◆ **Your objective**: Nothing but the lines from the one containing "-\cos(\phi)\sin(\phi) + (1-\sin(\phi))\cos(\phi) \\" through the final line of the data should be repeated, and each must be exact.

◆ **Input**:
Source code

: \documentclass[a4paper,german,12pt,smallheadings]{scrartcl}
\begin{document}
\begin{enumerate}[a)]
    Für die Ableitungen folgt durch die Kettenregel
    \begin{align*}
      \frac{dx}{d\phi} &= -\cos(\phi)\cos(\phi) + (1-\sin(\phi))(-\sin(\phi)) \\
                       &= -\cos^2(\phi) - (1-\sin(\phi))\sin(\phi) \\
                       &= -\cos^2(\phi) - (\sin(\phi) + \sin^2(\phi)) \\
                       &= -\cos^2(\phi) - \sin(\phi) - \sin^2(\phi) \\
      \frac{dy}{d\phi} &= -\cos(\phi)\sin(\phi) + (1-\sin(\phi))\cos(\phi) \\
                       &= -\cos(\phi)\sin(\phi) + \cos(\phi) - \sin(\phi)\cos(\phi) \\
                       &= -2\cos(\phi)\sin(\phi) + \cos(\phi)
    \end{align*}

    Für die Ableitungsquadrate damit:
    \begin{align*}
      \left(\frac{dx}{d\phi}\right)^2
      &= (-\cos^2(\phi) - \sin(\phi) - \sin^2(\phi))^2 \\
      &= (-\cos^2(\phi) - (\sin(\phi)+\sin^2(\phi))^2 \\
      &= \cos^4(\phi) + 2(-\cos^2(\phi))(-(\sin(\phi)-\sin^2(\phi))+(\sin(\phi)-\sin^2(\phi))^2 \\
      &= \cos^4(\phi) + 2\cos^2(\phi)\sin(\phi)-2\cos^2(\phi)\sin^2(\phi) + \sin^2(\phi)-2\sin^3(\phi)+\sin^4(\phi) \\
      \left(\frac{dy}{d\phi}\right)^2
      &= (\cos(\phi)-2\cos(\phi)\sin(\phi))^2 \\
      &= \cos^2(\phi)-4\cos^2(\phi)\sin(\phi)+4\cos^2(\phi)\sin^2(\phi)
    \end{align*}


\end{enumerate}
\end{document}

◆ **Solution for this task**:
      \frac{dy}{d\phi} &= -\cos(\phi)\sin(\phi) + (1-\sin(\phi))\cos(\phi) \\
                       &= -\cos(\phi)\sin(\phi) + \cos(\phi) - \sin(\phi)\cos(\phi) \\
                       &= -2\cos(\phi)\sin(\phi) + \cos(\phi)
    \end{align*}

    Für die Ableitungsquadrate damit:
    \begin{align*}
      \left(\frac{dx}{d\phi}\right)^2
      &= (-\cos^2(\phi) - \sin(\phi) - \sin^2(\phi))^2 \\
      &= (-\cos^2(\phi) - (\sin(\phi)+\sin^2(\phi))^2 \\
      &= \cos^4(\phi) + 2(-\cos^2(\phi))(-(\sin(\phi)-\sin^2(\phi))+(\sin(\phi)-\sin^2(\phi))^2 \\
      &= \cos^4(\phi) + 2\cos^2(\phi)\sin(\phi)-2\cos^2(\phi)\sin^2(\phi) + \sin^2(\phi)-2\sin^3(\phi)+\sin^4(\phi) \\
      \left(\frac{dy}{d\phi}\right)^2
      &= (\cos(\phi)-2\cos(\phi)\sin(\phi))^2 \\
      &= \cos^2(\phi)-4\cos^2(\phi)\sin(\phi)+4\cos^2(\phi)\sin^2(\phi)
    \end{align*}


\end{enumerate}
\end{document}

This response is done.